Please restate, word for word, each line from the one containing "发表于 2025-3-11 14:57" through the end of the entries below.

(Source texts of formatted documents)
[Start of section]

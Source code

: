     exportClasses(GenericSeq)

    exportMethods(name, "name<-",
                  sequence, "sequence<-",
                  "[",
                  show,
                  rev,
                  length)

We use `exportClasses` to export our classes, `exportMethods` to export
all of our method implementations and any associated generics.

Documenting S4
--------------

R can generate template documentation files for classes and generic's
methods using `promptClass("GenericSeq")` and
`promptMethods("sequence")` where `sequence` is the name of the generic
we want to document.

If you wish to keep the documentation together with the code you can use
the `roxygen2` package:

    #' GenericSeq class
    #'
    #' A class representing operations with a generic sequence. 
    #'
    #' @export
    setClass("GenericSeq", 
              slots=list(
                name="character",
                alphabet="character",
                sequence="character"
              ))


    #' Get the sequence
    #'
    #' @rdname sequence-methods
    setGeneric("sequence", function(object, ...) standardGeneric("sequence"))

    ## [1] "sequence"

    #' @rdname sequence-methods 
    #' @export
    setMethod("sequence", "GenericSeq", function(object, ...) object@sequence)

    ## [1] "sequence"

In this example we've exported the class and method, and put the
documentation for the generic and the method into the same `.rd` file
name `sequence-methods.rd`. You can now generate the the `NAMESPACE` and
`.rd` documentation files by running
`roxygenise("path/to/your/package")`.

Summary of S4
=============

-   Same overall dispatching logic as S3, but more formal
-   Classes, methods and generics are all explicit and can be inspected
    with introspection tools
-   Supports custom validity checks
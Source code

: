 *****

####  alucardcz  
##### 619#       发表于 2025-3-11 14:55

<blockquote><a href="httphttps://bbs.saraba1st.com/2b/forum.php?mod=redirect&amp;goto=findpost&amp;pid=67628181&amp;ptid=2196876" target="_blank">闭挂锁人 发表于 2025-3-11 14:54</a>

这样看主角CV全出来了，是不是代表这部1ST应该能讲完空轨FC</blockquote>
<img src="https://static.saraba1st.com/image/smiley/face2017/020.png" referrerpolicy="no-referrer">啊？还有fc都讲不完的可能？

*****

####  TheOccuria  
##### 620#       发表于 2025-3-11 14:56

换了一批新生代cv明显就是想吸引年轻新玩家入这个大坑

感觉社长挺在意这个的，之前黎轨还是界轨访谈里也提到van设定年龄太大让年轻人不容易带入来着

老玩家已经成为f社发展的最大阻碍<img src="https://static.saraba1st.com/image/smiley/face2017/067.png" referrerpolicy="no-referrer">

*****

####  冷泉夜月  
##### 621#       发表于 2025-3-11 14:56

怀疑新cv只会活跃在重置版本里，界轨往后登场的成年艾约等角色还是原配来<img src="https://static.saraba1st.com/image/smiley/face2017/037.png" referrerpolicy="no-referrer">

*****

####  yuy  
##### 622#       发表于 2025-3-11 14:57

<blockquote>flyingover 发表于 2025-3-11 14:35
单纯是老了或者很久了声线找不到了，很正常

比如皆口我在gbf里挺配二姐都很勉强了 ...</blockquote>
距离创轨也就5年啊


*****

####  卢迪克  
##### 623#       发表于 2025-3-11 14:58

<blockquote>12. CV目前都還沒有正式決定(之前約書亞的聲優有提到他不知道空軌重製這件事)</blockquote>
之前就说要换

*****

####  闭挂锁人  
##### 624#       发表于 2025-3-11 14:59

[End of section]

== Result ==
##### 622#       发表于 2025-3-11 14:57

<blockquote>flyingover 发表于 2025-3-11 14:35
单纯是老了或者很久了声线找不到了，很正常

比如皆口我在gbf里挺配二姐都很勉强了 ...</blockquote>
距离创轨也就5年啊


*****

####  卢迪克  
##### 623#       发表于 2025-3-11 14:58

<blockquote>12. CV目前都還沒有正式決定(之前約書亞的聲優有提到他不知道空軌重製這件事)</blockquote>
之前就说要换

*****

####  闭挂锁人  
##### 624#       发表于 2025-3-11 14:59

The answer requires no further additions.